The touchscreen is the only thing that's kept me from leasing a Tesla the past 8 years.
And now it's one of two things keeping me from ever doing so in the future
Not the hitler salute?
Correct
"Nazis are fine, but touchscreens aren't" seems like a weird place to draw the line, but I guess it's good that you have one at all.
can you blame them? nondeterministic products have resulted in some of the most successful businesses of All Time (tiktok, reels, google search, product recommendations)
> I had a friend buy a Tesla and one thing that ruined the car for him is that the menu would change overnight. He'd know how to turn the fog lights on, for instance, but next time he had to do it, the menu had moved someplace else.
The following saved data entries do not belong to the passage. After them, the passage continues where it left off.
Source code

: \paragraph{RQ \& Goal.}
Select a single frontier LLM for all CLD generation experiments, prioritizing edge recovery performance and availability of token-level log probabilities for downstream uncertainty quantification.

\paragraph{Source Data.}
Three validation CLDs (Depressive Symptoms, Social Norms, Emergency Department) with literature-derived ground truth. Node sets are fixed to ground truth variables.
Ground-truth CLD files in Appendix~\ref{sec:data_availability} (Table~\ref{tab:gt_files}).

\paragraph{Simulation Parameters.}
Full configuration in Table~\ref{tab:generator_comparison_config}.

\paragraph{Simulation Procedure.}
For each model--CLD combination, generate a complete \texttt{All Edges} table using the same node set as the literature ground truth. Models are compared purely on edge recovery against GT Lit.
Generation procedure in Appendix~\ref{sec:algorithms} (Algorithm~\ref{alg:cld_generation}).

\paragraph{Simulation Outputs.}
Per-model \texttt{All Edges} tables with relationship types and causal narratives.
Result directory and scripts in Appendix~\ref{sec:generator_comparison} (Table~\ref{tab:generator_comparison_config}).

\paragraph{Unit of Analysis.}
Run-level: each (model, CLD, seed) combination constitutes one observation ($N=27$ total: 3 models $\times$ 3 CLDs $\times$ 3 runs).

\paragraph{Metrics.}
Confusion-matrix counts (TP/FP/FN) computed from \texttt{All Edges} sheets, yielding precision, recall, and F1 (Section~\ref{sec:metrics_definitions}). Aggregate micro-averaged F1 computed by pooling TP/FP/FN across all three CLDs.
Incidentally, this is why I will never buy a Tesla. I used to want one pretty badly, I thought (and still think tbh) that they are very cool cars. I was even willing to barely tolerate using a touchscreen as the only interface. But to make that work safely, the controls need to be in the same exact place every time so that I can learn to manipulate them without looking at the screen. Moving stuff around willy nilly like Tesla does isn't just annoying, it's actively unsafe. So I'm not buying one and never will, because they have proved I can't trust them to act right.
It used to be worse: at one point Tesla made the controls for the AC intensity a slider. I don’t know if you’ve ever tried moving your finger in a perfect straight line in a moving vehicle without looking, but I’m pretty sure it’s impossible.